┌────────
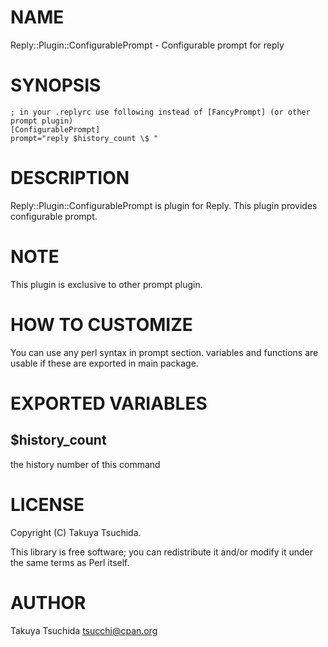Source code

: # NAME

Reply::Plugin::ConfigurablePrompt - Configurable prompt for reply

# SYNOPSIS

    ; in your .replyrc use following instead of [FancyPrompt] (or other prompt plugin)
    [ConfigurablePrompt]
    prompt="reply $history_count \$ "

# DESCRIPTION

Reply::Plugin::ConfigurablePrompt is plugin for Reply. This plugin provides configurable prompt.

# NOTE

This plugin is exclusive to other prompt plugin.

# HOW TO CUSTOMIZE

You can use any perl syntax in prompt section. variables and functions are usable if these are exported in main package.

# EXPORTED VARIABLES

## $history\_count

the history number of this command

# LICENSE

Copyright (C) Takuya Tsuchida.

This library is free software; you can redistribute it and/or modify
it under the same terms as Perl itself.

# AUTHOR

Takuya Tsuchida <tsucchi@cpan.org>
└────────
Task details:
Your copy should match every record exactly and contain no pictures.

Answer box:
Source code

: # NAME

Reply::Plugin::ConfigurablePrompt - Configurable prompt for reply

# SYNOPSIS

    ; in your .replyrc use following instead of [FancyPrompt] (or other prompt plugin)
    [ConfigurablePrompt]
    prompt="reply $history_count \$ "

# DESCRIPTION

Reply::Plugin::ConfigurablePrompt is plugin for Reply. This plugin provides configurable prompt.

# NOTE

This plugin is exclusive to other prompt plugin.

# HOW TO CUSTOMIZE

You can use any perl syntax in prompt section. variables and functions are usable if these are exported in main package.

# EXPORTED VARIABLES

## $history\_count

the history number of this command

# LICENSE

Copyright (C) Takuya Tsuchida.

This library is free software; you can redistribute it and/or modify
it under the same terms as Perl itself.

# AUTHOR

Takuya Tsuchida <tsucchi@cpan.org>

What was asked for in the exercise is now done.